斜面が大規模に崩落した加佐ノ岬=3日、加賀市橋立町(市提供)

  ●3日に確認、先端部立ち入り禁止 県が調査

 加賀市橋立町の越前加賀海岸国定公園にある景勝地「加佐ノ岬(かさのみさき)」で、先端部の斜面が幅3メートル、高さ5メートル以上にわたって崩落していたことが11日、分かった。市は安全確保のため、先端部への立ち入りを禁止した。珠洲市で震度6強を観測した5日より前の4月28日~5月3日に崩れたとみられる。公園を管理する石川県が調査を行い、原因を調べる。

 崩落した斜面は公園駐車場から5分ほど歩いた日本海にせり出した先端部の付け根部分。通行可能な遊歩道から先端部を見ると、茶色の岩肌がむき出しになっているのが分かる。

 市によると、3日に加佐ノ岬を訪れていた人から市に「斜面が崩れている」と連絡があり、市や県の担当者が崩落を確認した。

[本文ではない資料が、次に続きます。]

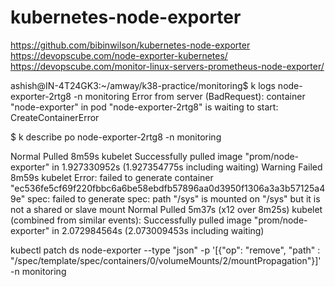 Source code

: # kubernetes-node-exporter
https://github.com/bibinwilson/kubernetes-node-exporter
https://devopscube.com/node-exporter-kubernetes/
https://devopscube.com/monitor-linux-servers-prometheus-node-exporter/

ashish@IN-4T24GK3:~/amway/k38-practice/monitoring$ k logs node-exporter-2rtg8 -n monitoring
Error from server (BadRequest): container "node-exporter" in pod "node-exporter-2rtg8" is waiting to start: CreateContainerError

$ k describe po node-exporter-2rtg8 -n monitoring

  Normal   Pulled     8m59s                   kubelet            Successfully pulled image "prom/node-exporter" in 1.927330952s (1.927354775s including waiting)
  Warning  Failed     8m59s                   kubelet            Error: failed to generate container "ec536fe5cf69f220fbbc6a6be58ebdfb57896aa0d3950f1306a3a3b57125a49e" spec: failed to generate spec: path "/sys" is mounted on "/sys" but it is not a shared or slave mount
  Normal   Pulled     5m37s (x12 over 8m25s)  kubelet            (combined from similar events): Successfully pulled image "prom/node-exporter" in 2.072984564s (2.073009453s including waiting)

  kubectl patch ds node-exporter --type "json" -p '[{"op": "remove", "path" : "/spec/template/spec/containers/0/volumeMounts/2/mountPropagation"}]' -n monitoring

   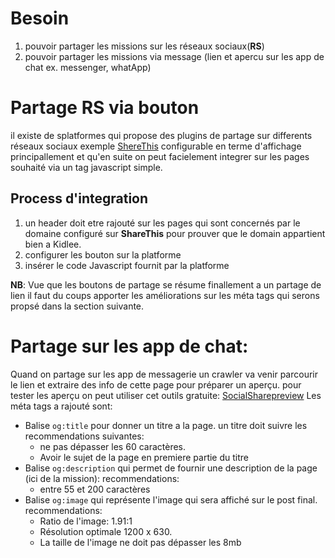 # Besoin
1. pouvoir partager les missions sur les réseaux sociaux(**RS**)
2. pouvoir partager les missions via message (lien et apercu sur les app de chat ex. messenger, whatApp)

# Partage RS via bouton
il existe de splatformes qui propose des plugins de partage sur differents réseaux sociaux exemple [ShereThis](sharethis.com) configurable en terme d'affichage principallement et qu'en suite on peut facielement integrer sur les pages souhaité via un tag javascript simple.
## Process d'integration
1. un header doit etre rajouté sur les pages qui sont concernés par le domaine configuré sur **ShareThis** pour prouver que le domain appartient bien a Kidlee.
2. configurer les bouton sur la platforme
3. insérer le code Javascript fournit par la platforme

**NB**: Vue que les boutons de partage se résume finallement a un partage de lien il faut du coups apporter les améliorations sur les méta tags qui serons propsé dans la section suivante.

# Partage sur les app de chat:
Quand on partage sur les app de messagerie un crawler va venir parcourir le lien et extraire des info de cette page pour préparer un aperçu.
pour tester les aperçu on peut utiliser cet outils gratuite: [SocialSharepreview](https://socialsharepreview.com/?url=https://app.kidlee.fr/marketplace/4619) 
Les méta tags a rajouté sont: 
* Balise `og:title` pour donner un titre a la page. un titre doit suivre les recommendations suivantes:
	* ne pas dépasser les 60 caractères.
	* Avoir le sujet de la page en premiere partie du titre
* Balise `og:description` qui permet de fournir une description de la page (ici de la mission): recommendations:
	* entre 55 et 200 caractères
* Balise `og:image` qui représente l'image qui sera affiché sur le post final. recommendations:
	* Ratio de l'image: 1.91:1
	* Résolution optimale 1200 x 630.
	* La taille de l'image ne doit pas dépasser les 8mb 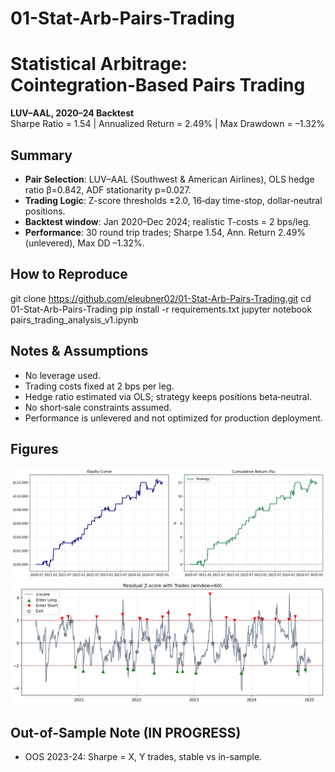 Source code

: # 01-Stat-Arb-Pairs-Trading

# Statistical Arbitrage: Cointegration‑Based Pairs Trading
**LUV–AAL, 2020–24 Backtest**  
Sharpe Ratio = 1.54 | Annualized Return = 2.49% | Max Drawdown = –1.32%

## Summary
* **Pair Selection**: LUV–AAL (Southwest & American Airlines), OLS hedge ratio β=0.842, ADF stationarity p=0.027.
* **Trading Logic**: Z-score thresholds ±2.0, 16‑day time-stop, dollar‑neutral positions.
* **Backtest window**: Jan 2020–Dec 2024; realistic T-costs = 2 bps/leg.
* **Performance**: 30 round trip trades; Sharpe 1.54, Ann. Return 2.49% (unlevered), Max DD –1.32%.

## How to Reproduce

git clone https://github.com/eleubner02/01-Stat-Arb-Pairs-Trading.git
cd 01-Stat-Arb-Pairs-Trading
pip install -r requirements.txt
jupyter notebook pairs_trading_analysis_v1.ipynb

## Notes & Assumptions

* No leverage used.
* Trading costs fixed at 2 bps per leg.
* Hedge ratio estimated via OLS; strategy keeps positions beta‑neutral.
* No short‑sale constraints assumed.
* Performance is unlevered and not optimized for production deployment.

## Figures

![Equity Curve](figures/equity_curve.png)
![Z‑Score w/ Trades](figures/zscore_trades.png)

## Out-of-Sample Note (IN PROGRESS)

* OOS 2023-24: Sharpe = X, Y trades, stable vs in-sample.


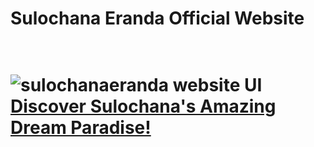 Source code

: <h1>Sulochana Eranda Official Website<h1>
<br>
<img src="https://sulochanaeranda.github.io/img/works/original-size/Screenshot%202022-02-02%20at%2016-48-39%20Sulochana%20Eranda%20Official%20WebSite.png" alt="sulochanaeranda website UI">
<br>
<a href="https://www.sulochanaeranda.tk/">Discover Sulochana's Amazing Dream Paradise!</a>
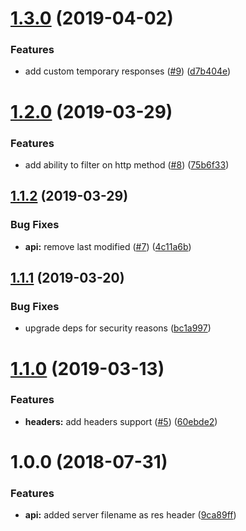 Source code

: # [1.3.0](https://github.com/ClearC2/headlamp/compare/v1.2.0...v1.3.0) (2019-04-02)


### Features

* add custom temporary responses ([#9](https://github.com/ClearC2/headlamp/issues/9)) ([d7b404e](https://github.com/ClearC2/headlamp/commit/d7b404e))

# [1.2.0](https://github.com/ClearC2/headlamp/compare/v1.1.2...v1.2.0) (2019-03-29)


### Features

* add ability to filter on http method ([#8](https://github.com/ClearC2/headlamp/issues/8)) ([75b6f33](https://github.com/ClearC2/headlamp/commit/75b6f33))

## [1.1.2](https://github.com/ClearC2/headlamp/compare/v1.1.1...v1.1.2) (2019-03-29)


### Bug Fixes

* **api:** remove last modified ([#7](https://github.com/ClearC2/headlamp/issues/7)) ([4c11a6b](https://github.com/ClearC2/headlamp/commit/4c11a6b))

## [1.1.1](https://github.com/ClearC2/headlamp/compare/v1.1.0...v1.1.1) (2019-03-20)


### Bug Fixes

* upgrade deps for security reasons ([bc1a997](https://github.com/ClearC2/headlamp/commit/bc1a997))

# [1.1.0](https://github.com/ClearC2/headlamp/compare/v1.0.0...v1.1.0) (2019-03-13)


### Features

* **headers:** add headers support ([#5](https://github.com/ClearC2/headlamp/issues/5)) ([60ebde2](https://github.com/ClearC2/headlamp/commit/60ebde2))

# 1.0.0 (2018-07-31)


### Features

* **api:** added server filename as res header ([9ca89ff](https://github.com/ClearC2/headlamp/commit/9ca89ff))
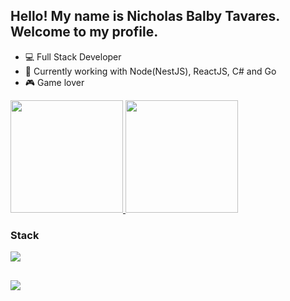 ## Hello! My name is Nicholas Balby Tavares. Welcome to my profile.

- 💻 Full Stack Developer
- 🌱 Currently working with Node(NestJS), ReactJS, C# and Go
- 🎮 Game lover

<p align="left">
  <a href="https://github.com/NicholasTavares">
    <img height="180em" src="https://github-readme-stats-eight-theta.vercel.app/api?username=NicholasTavares&hide_border=true&show_icons=true&theme=dracula&include_all_commits=true&count_private=true"/>
    <img height="180em" src="https://github-readme-stats-eight-theta.vercel.app/api/top-langs/?username=NicholasTavares&hide_border=true&layout=compact&langs_count=8&theme=dracula"/>
  </a>
</p>

### Stack

<div align="left">
  <a href="https://skillicons.dev">
    <img src="https://skillicons.dev/icons?i=ts,js,nestjs,react,go,cs,dotnet,docker,kubernetes,aws" />
  </a>
</div>

  
  ##
 
<div> 
  <a href="https://www.linkedin.com/in/nicholas-balby-040466198/" target="_blank"><img src="https://img.shields.io/badge/-LinkedIn-%230077B5?style=for-the-badge&logo=linkedin&logoColor=white" target="_blank"></a>
</div>
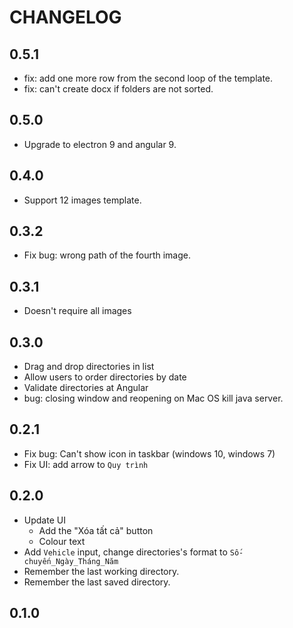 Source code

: # CHANGELOG

## 0.5.1

- fix: add one more row from the second loop of the template.
- fix: can't create docx if folders are not sorted.

## 0.5.0

- Upgrade to electron 9 and angular 9.

## 0.4.0

- Support 12 images template.

## 0.3.2

- Fix bug: wrong path of the fourth image.

## 0.3.1

- Doesn't require all images

## 0.3.0

- Drag and drop directories in list
- Allow users to order directories by date
- Validate directories at Angular
- bug: closing window and reopening on Mac OS kill java server.

## 0.2.1

- Fix bug: Can't show icon in taskbar (windows 10, windows 7)
- Fix UI: add arrow to `Quy trình`

## 0.2.0

- Update UI
  - Add the "Xóa tất cả" button
  - Colour text
- Add `Vehicle` input, change directories's format to `Số-chuyến_Ngày_Tháng_Năm`
- Remember the last working directory.
- Remember the last saved directory.

## 0.1.0
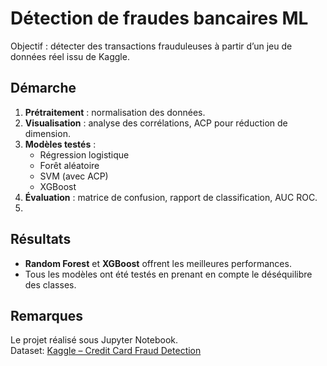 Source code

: # Détection de fraudes bancaires ML

Objectif : détecter des transactions frauduleuses à partir d’un jeu de données réel issu de Kaggle.

## Démarche

1. **Prétraitement** : normalisation des données.
2. **Visualisation** : analyse des corrélations, ACP pour réduction de dimension.
3. **Modèles testés** :
   - Régression logistique
   - Forêt aléatoire
   - SVM (avec ACP)
   - XGBoost
4. **Évaluation** : matrice de confusion, rapport de classification, AUC ROC.
5. 
## Résultats

- **Random Forest** et **XGBoost** offrent les meilleures performances.
- Tous les modèles ont été testés en prenant en compte le déséquilibre des classes.

## Remarques

Le projet réalisé sous Jupyter Notebook.  
Dataset: [Kaggle – Credit Card Fraud Detection](https://www.kaggle.com/datasets/dhanushnarayananr/credit-card-fraud)

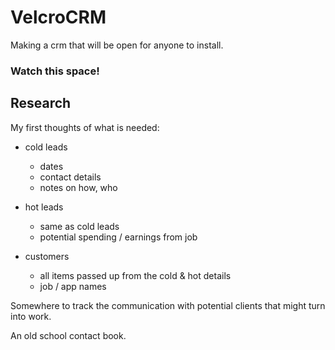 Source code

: # VelcroCRM


Making a crm that will be open for anyone to install. 


### Watch this space!


## Research
My first thoughts of what is needed:

- cold leads
    - dates
    - contact details
    - notes on how, who

- hot leads
    - same as cold leads
    - potential spending / earnings from job

- customers
    - all items passed up from the cold & hot details
    - job / app names


Somewhere to track the communication with potential clients that might turn into work.

An old school contact book.
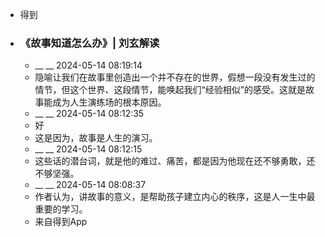 - 得到
- ### 《故事知道怎么办》| 刘玄解读
    - __ __ 2024-05-14 08:19:14
    - 隐喻让我们在故事里创造出一个并不存在的世界，假想一段没有发生过的情节，但这个世界、这段情节，能唤起我们“经验相似”的感受。这就是故事能成为人生演练场的根本原因。
    - __ __ 2024-05-14 08:12:35
    - 好
    - 这是因为，故事是人生的演习。
    - __ __ 2024-05-14 08:12:15
    - 这些话的潜台词，就是他的难过、痛苦，都是因为他现在还不够勇敢，还不够坚强。
    - __ __ 2024-05-14 08:08:37
    - 作者认为，讲故事的意义，是帮助孩子建立内心的秩序，这是人一生中最重要的学习。
    - 来自得到App
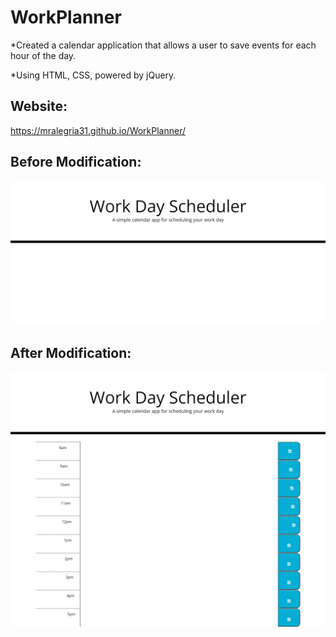 # WorkPlanner
*Created a calendar application that allows a user to save events for each hour of the day.

*Using HTML, CSS, powered by jQuery.

## Website: 
 https://mralegria31.github.io/WorkPlanner/

 ## Before Modification:
![Alt text](images/screencapture-mralegria31-github-io-WorkPlanner-2022-01-23-18_04_49.png)

## After Modification:
![Alt text](images/screencapture-127-0-0-1-5500-index-html-2022-01-23-20_09_51.png)


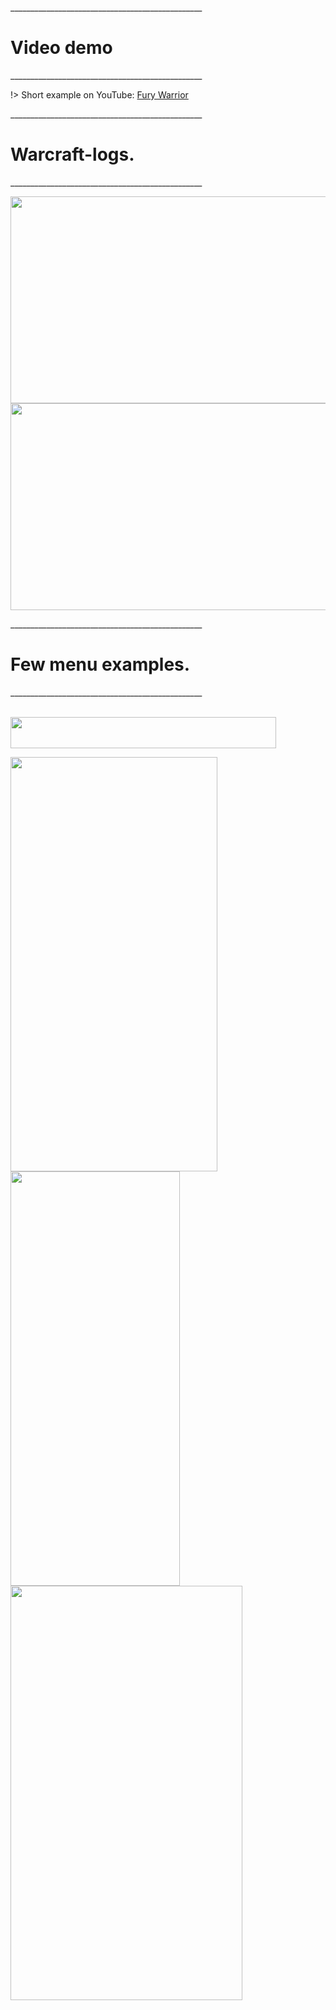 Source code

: 
<p>________________________________________________</p> 

# Video demo

<p>________________________________________________</p> 

!> Short example on YouTube: <a href="//youtu.be/78ifIX1qePk">Fury Warrior</a>






<p>________________________________________________</p> 

# Warcraft-logs.

<p>________________________________________________</p> 


<img src="https://i.imgur.com/CrYJzPR.png" width="663" height="331"> <img src="https://i.imgur.com/lgmZwf1.png" width="663" height="331">




<p>________________________________________________</p> 

# Few menu examples.

<p>________________________________________________</p> 


<br><img src="https://i.imgur.com/guOdLUM.png" width="425" height="50"></br>


<img src="https://i.imgur.com/NtkCvLl.png" width="331" height="663">

<img src="https://i.imgur.com/YeMim36.png" width="271" height="663">

<img src="https://i.imgur.com/sGX9j2A.png" width="371" height="663">

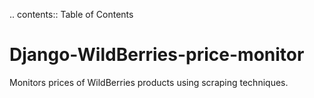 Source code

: .. contents:: Table of Contents

Django-WildBerries-price-monitor
===========================

Monitors prices of WildBerries products using scraping techniques.
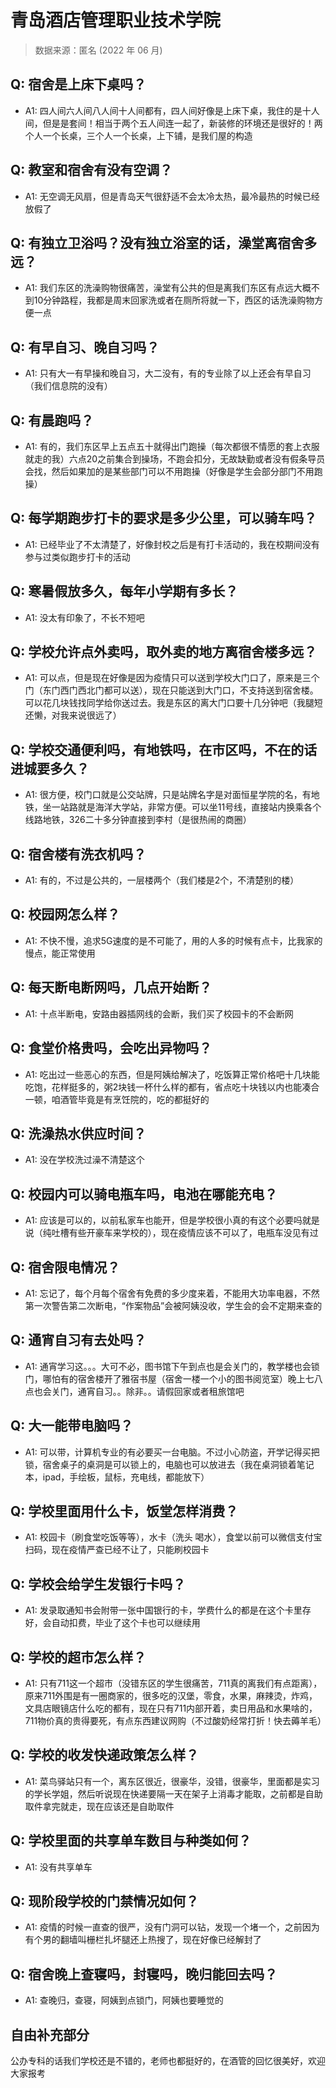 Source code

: # 青岛酒店管理职业技术学院

> 数据来源：匿名 (2022 年 06 月)

## Q: 宿舍是上床下桌吗？

- A1: 四人间六人间八人间十人间都有，四人间好像是上床下桌，我住的是十人间，但是是套间！相当于两个五人间连一起了，新装修的环境还是很好的！两个人一个长桌，三个人一个长桌，上下铺，是我们屋的构造

## Q: 教室和宿舍有没有空调？

- A1: 无空调无风扇，但是青岛天气很舒适不会太冷太热，最冷最热的时候已经放假了

## Q: 有独立卫浴吗？没有独立浴室的话，澡堂离宿舍多远？

- A1: 我们东区的洗澡购物很痛苦，澡堂有公共的但是离我们东区有点远大概不到10分钟路程，我都是周末回家洗或者在厕所将就一下，西区的话洗澡购物方便一点

## Q: 有早自习、晚自习吗？

- A1: 只有大一有早操和晚自习，大二没有，有的专业除了以上还会有早自习（我们信息院的没有）

## Q: 有晨跑吗？

- A1: 有的，我们东区早上五点五十就得出门跑操（每次都很不情愿的套上衣服就走的我）六点20之前集合到操场，不跑会扣分，无故缺勤或者没有假条导员会找，然后如果加的是某些部门可以不用跑操（好像是学生会部分部门不用跑操）

## Q: 每学期跑步打卡的要求是多少公里，可以骑车吗？

- A1: 已经毕业了不太清楚了，好像封校之后是有打卡活动的，我在校期间没有参与过类似跑步打卡的活动

## Q: 寒暑假放多久，每年小学期有多长？

- A1: 没太有印象了，不长不短吧

## Q: 学校允许点外卖吗，取外卖的地方离宿舍楼多远？

- A1: 可以点，但是现在好像是因为疫情只可以送到学校大门口了，原来是三个门（东门西门西北门都可以送），现在只能送到大门口，不支持送到宿舍楼。可以花几块钱找同学给你送过去。我是东区的离大门口要十几分钟吧（我腿短还懒，对我来说很远了）

## Q: 学校交通便利吗，有地铁吗，在市区吗，不在的话进城要多久？

- A1: 很方便，校门口就是公交站牌，只是站牌名字是对面恒星学院的名，有地铁，坐一站路就是海洋大学站，非常方便。可以坐11号线，直接站内换乘各个线路地铁，326二十多分钟直接到李村（是很热闹的商圈）

## Q: 宿舍楼有洗衣机吗？

- A1: 有的，不过是公共的，一层楼两个（我们楼是2个，不清楚别的楼）

## Q: 校园网怎么样？

- A1: 不快不慢，追求5G速度的是不可能了，用的人多的时候有点卡，比我家的慢点，能正常使用

## Q: 每天断电断网吗，几点开始断？

- A1: 十点半断电，安路由器插网线的会断，我们买了校园卡的不会断网

## Q: 食堂价格贵吗，会吃出异物吗？

- A1: 吃出过一些恶心的东西，但是阿姨给解决了，吃饭算正常价格吧十几块能吃饱，花样挺多的，粥2块钱一杯什么样的都有，省点吃十块钱以内也能凑合一顿，咱酒管毕竟是有烹饪院的，吃的都挺好的

## Q: 洗澡热水供应时间？

- A1: 没在学校洗过澡不清楚这个

## Q: 校园内可以骑电瓶车吗，电池在哪能充电？

- A1: 应该是可以的，以前私家车也能开，但是学校很小真的有这个必要吗就是说（纯吐槽有些开豪车来学校的），现在疫情应该不可以了，电瓶车没见有过

## Q: 宿舍限电情况？

- A1: 忘记了，每个月每个宿舍有免费的多少度来着，不能用大功率电器，不然第一次警告第二次断电，“作案物品”会被阿姨没收，学生会的会不定期来查的

## Q: 通宵自习有去处吗？

- A1: 通宵学习这。。。大可不必，图书馆下午到点也是会关门的，教学楼也会锁门，哪怕有的宿舍楼开了雅宿书屋（宿舍一楼一个小的图书阅览室）晚上七八点也会关门，通宵自习。。除非。。请假回家或者租旅馆吧

## Q: 大一能带电脑吗？

- A1: 可以带，计算机专业的有必要买一台电脑。不过小心防盗，开学记得买把锁，宿舍桌子的桌洞是可以锁上的，电脑也可以放进去（我在桌洞锁着笔记本，ipad，手绘板，鼠标，充电线，都能放下）

## Q: 学校里面用什么卡，饭堂怎样消费？

- A1: 校园卡（刷食堂吃饭等等），水卡（洗头 喝水），食堂以前可以微信支付宝扫码，现在疫情严查已经不让了，只能刷校园卡

## Q: 学校会给学生发银行卡吗？

- A1: 发录取通知书会附带一张中国银行的卡，学费什么的都是在这个卡里存好，会自动扣费，毕业了这个卡也可以继续用

## Q: 学校的超市怎么样？

- A1: 只有711这一个超市（没错东区的学生很痛苦，711真的离我们有点距离），原来711外围是有一圈商家的，很多吃的汉堡，零食，水果，麻辣烫，炸鸡，文具店眼镜店什么吃的都有，现在只有711内部开着，卖日用品和水果啥的，711物价真的贵得要死，有点东西建议网购（不过酸奶经常打折！快去薅羊毛）

## Q: 学校的收发快递政策怎么样？

- A1: 菜鸟驿站只有一个，离东区很近，很豪华，没错，很豪华，里面都是实习的学长学姐，然后听说现在快递要隔一天在架子上消毒才能取，之前都是自助取件拿完就走，现在应该还是自助取件

## Q: 学校里面的共享单车数目与种类如何？

- A1: 没有共享单车

## Q: 现阶段学校的门禁情况如何？

- A1: 疫情的时候一直查的很严，没有门洞可以钻，发现一个堵一个，之前因为有个男的翻墙叫栅栏扎坏腿还上热搜了，现在好像已经解封了

## Q: 宿舍晚上查寝吗，封寝吗，晚归能回去吗？

- A1: 查晚归，查寝，阿姨到点锁门，阿姨也要睡觉的

## 自由补充部分

公办专科的话我们学校还是不错的，老师也都挺好的，在酒管的回忆很美好，欢迎大家报考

大型連休前の4月28日の定期巡視では、崩落はしていなかった。

 先端部の地表部分にも亀裂が走っているのが見つかり、さらなる崩落の危険性があるため、市は先端部につながる遊歩道を柵で封鎖し通行できないようにした。

 公園管理者である県自然環境課の担当者は「現時点で崩落の原因は分かっていない。現地調査を行った上で、今後の対応を検討する」としている。

 地元住民によると、加佐ノ岬の先端部は荒波や風雨による浸食によって表土が削られ、砂岩がむき出しになっている箇所が多く、崩れやすい状況だった可能性がある。近くに住む70代男性は「昔はもっと先端が長かったと聞く。自然相手やからどうしようもない」と話した。

 加佐ノ岬は橋立有数の名所となっており、観光業への影響を懸念する向きもある。橋立地区まちづくり推進協議会長の木村茂樹さん(72)は、「近年はパワースポットとしても注目が高まっていたので残念だ」と肩を落とした。

 ★加佐ノ岬(かさのみさき) 加賀海岸で最も日本海に突き出した岬。先端部からは日本海が一望でき、夕景のスポットとしても人気が高い。岬から片野海岸につながる遊歩道があり、春から秋にかけては散策を楽しむ人の姿が多い。